_Problem details:_ For the data below, count the lines that have the string "centro" and state that number by itself.

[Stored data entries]

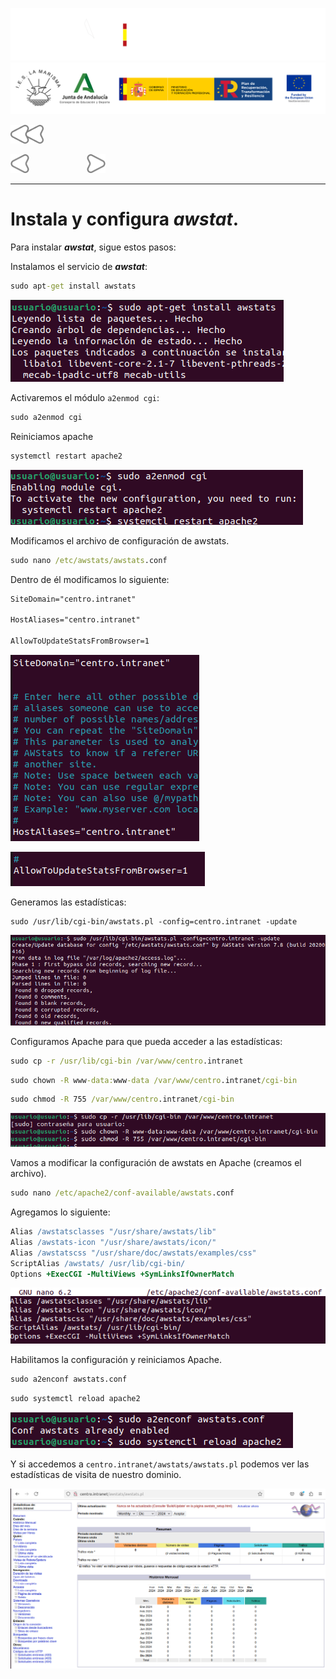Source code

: ![](/.resGen/_bannerD.png#gh-dark-mode-only)
![](/.resGen/_bannerL.png#gh-light-mode-only)

<a href="/ServidoresWeb/readme.md"><img src="/.resGen/_back.svg" width="52.5"></a>

<a href="6.md"><img src="/.resGen/_arrow_r.svg" width="30"></a>
&emsp;&emsp;&emsp;&emsp;&emsp;&emsp;
<a href="8.md"><img src="/.resGen/_arrow.svg" width="30"></a>

---

# Instala y configura ***awstat***.

Para instalar ***awstat***, sigue estos pasos:

Instalamos el servicio de ***awstat***:

``` cmd
sudo apt-get install awstats
```

![](img/43.png)

Activaremos el módulo `a2enmod cgi`:

``` cmd
sudo a2enmod cgi
```

Reiniciamos apache

``` cmd
systemctl restart apache2
```

![](img/44.png)

Modificamos el archivo de configuración de awstats.

``` cmd
sudo nano /etc/awstats/awstats.conf
```

Dentro de él modificamos lo siguiente:

``` apache
SiteDomain="centro.intranet"

HostAliases="centro.intranet"

AllowToUpdateStatsFromBrowser=1
```

![](img/45.png)

![](img/46.png)

Generamos las estadísticas:

```
sudo /usr/lib/cgi-bin/awstats.pl -config=centro.intranet -update
```

![](img/47.png)

Configuramos Apache para que pueda acceder a las estadísticas:

``` cmd
sudo cp -r /usr/lib/cgi-bin /var/www/centro.intranet
```

``` cmd
sudo chown -R www-data:www-data /var/www/centro.intranet/cgi-bin
```

``` cmd
sudo chmod -R 755 /var/www/centro.intranet/cgi-bin
```
![](img/48.png)

Vamos a modificar la configuración de awstats en Apache (creamos el archivo).

``` cmd
sudo nano /etc/apache2/conf-available/awstats.conf
```

Agregamos lo siguiente:

``` apache
Alias /awstatsclasses "/usr/share/awstats/lib"
Alias /awstats-icon "/usr/share/awstats/icon/"
Alias /awstatscss "/usr/share/doc/awstats/examples/css"
ScriptAlias /awstats/ /usr/lib/cgi-bin/
Options +ExecCGI -MultiViews +SymLinksIfOwnerMatch
```

![](img/49.png)

Habilitamos la configuración y reiniciamos Apache.

``` cmd
sudo a2enconf awstats.conf
```

``` cmd
sudo systemctl reload apache2
```

![](img/50.png)

Y si accedemos a `centro.intranet/awstats/awstats.pl` podemos ver las estadísticas de visita de nuestro dominio.

![](img/51.png)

_Answer space:_ 7